The study aimed to assess treatment outcomes of male patients with testosterone deficiency syndrome who received TU under ‘real-life’ conditions, and to assess the treatment continuation rate in such patients and further confirm the safety profile of TU. Parameters of erectile function, libido, vigor/vitality, mood and ability to concentrate were assessed by physician interview using items and five-point Likert scales. Certain physical and circulatory parameters, as well as other laboratory parameters, were also measured at each injection visit.
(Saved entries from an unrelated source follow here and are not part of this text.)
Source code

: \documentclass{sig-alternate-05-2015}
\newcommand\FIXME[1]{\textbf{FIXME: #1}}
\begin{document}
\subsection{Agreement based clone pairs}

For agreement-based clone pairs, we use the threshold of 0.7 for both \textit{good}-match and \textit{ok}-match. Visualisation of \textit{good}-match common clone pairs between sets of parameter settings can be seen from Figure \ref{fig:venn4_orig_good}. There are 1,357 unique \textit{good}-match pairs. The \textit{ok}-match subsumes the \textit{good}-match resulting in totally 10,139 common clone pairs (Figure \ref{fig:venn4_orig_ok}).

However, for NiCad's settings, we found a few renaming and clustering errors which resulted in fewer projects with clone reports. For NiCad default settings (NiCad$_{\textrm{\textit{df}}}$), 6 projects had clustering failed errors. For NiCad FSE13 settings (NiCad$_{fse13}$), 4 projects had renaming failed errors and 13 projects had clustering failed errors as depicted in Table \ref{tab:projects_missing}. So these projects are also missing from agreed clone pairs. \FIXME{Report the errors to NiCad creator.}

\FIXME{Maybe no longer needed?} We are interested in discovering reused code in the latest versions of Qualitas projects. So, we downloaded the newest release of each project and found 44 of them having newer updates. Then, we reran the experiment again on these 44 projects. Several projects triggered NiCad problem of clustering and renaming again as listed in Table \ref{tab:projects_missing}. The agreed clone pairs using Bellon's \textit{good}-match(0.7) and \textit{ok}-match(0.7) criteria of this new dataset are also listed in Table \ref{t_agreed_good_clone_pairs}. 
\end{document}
Of the 1493 men enrolled, 72.5% were Caucasian, followed by 19.7% and 7.5% of Asian and Latin American descent, respectively. A total of 1438 and 1140 men were evaluable at baseline and at the time of the fifth injection, respectively. At baseline, mean body weight was 86.8 kg, and 54% of those enrolled had previously received androgen therapy. Mean serum testosterone (T) was 9.6 ± 7.5 nmol/L, and comorbidities included erectile dysfunction (ED), hypertension and dyslipidemia.

Key Points

  • Mean trough serum total T increased from 9.6 nmol/L at baseline to 17.3 nmol/L before the fifth injection (p<0.0001)
  • The proportion of patients with a high/very high libido increased from 10% at baseline to 61% at injection 5 (overall p<0.0001)
  • Significant improvements over each injection interval were seen in the overall levels of vigor/vitality, mood and ability to concentrate (p<0.0001 for each)
  • The proportion of patients reporting moderate, severe or extremely severe ED was significantly decreased from baseline at the time of the fifth TU injection, from 65% to 19% (p<0.0001)
  • Statistically significant reduction in waist circumference (Figure 1)
  • Adverse drug reactions related to TU therapy were rare (5.8%).